El día de la celebración del preservativo hubo estallido inusitado de todas las formas de la cumbiamba. Hubo feriado largo y tendido, hubo parrandas por doquier, hubo concursos sobre el particular y no faltaron los discursos sobre el uso o el abuso del famoso condón. La hora cumbre de ese festejo sucedió cuando las principales autoridades de la región, de las ciudades, de las aldeas se dieron al deporte de regalar sendos preservativos. Todo ciudadano, de la edad que fuera, tenía derecho a tener un condón para los fines que estimara pertinente. El abanderado de las autoridades regalonas era el alcalde de San Juan.

El señor Francisco Sanjurjo,  a pie y seguido por sus ayayeros de costumbre, entregó los condones personalmente a todo ciudadano o ciudadana que le saliera al paso. En una intensa jornada recorrió la mayor cantidad de calles de su jurisdicción. Luego se embarcó en repartir los preservativos a los moradores de Iquitos. En esas andaba cuando sucedió que le faltaron los condones. Ello fue un trauma para la citada autoridad que al verse con las manos vacías se sintió mal. Es que repartir condones se había convertido en una de sus obsesiones. No solo para evitar los embarazos indeseados, sino para que se diera rienda suelta al desenfreno de la carne.

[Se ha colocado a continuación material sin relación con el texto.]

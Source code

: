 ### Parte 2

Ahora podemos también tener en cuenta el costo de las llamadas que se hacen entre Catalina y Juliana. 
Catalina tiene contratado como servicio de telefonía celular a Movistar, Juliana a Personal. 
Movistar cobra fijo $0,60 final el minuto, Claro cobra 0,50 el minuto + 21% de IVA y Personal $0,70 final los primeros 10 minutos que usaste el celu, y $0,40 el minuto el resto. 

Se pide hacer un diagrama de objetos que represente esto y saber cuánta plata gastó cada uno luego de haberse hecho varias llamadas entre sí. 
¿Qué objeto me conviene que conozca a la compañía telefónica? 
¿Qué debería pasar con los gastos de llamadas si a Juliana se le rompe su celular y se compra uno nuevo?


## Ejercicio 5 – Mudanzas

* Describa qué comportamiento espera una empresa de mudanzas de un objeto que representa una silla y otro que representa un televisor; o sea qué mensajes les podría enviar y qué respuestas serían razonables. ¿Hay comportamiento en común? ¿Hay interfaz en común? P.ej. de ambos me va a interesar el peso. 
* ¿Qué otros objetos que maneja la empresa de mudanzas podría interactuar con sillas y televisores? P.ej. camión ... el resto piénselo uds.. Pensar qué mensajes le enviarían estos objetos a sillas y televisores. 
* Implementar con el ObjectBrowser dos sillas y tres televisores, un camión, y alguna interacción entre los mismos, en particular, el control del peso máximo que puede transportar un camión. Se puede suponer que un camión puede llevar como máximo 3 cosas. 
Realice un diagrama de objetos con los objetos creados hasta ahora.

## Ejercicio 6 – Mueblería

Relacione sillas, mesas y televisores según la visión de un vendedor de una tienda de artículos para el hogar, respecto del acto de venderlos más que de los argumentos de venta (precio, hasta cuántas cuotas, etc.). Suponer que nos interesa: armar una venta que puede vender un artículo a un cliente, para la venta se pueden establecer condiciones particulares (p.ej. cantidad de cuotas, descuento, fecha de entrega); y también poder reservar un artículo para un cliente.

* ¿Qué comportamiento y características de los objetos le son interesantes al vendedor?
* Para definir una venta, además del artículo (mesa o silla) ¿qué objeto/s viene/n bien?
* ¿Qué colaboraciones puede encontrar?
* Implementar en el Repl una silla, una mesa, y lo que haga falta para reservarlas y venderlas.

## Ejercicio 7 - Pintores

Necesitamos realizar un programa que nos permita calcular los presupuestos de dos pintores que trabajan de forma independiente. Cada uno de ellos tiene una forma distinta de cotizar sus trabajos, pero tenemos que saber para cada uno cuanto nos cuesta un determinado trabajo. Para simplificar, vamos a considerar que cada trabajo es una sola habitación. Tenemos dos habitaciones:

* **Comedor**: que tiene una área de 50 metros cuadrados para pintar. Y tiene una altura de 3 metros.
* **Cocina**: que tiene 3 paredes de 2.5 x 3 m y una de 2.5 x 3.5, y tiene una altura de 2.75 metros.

En vano el alcalde de San Juan buscó donantes de condones para que siguiera en la campaña regalona. Consultó aquí y allá, hizo tantas llamadas, suplicó una y otra vez, ofreció el oro y el moro, pero nadie le donó ni un solo preservativo. Entonces el señor Sanjurjo se sintió en un vacío existencial. El hecho de que no pudiera seguir repartiendo condones a dos manos era demasiado para él.  Así, en la frontera de la impotencia, renunció a su cargo de alcalde y se dedicó a buscar dinero para poner una fábrica de preservativos.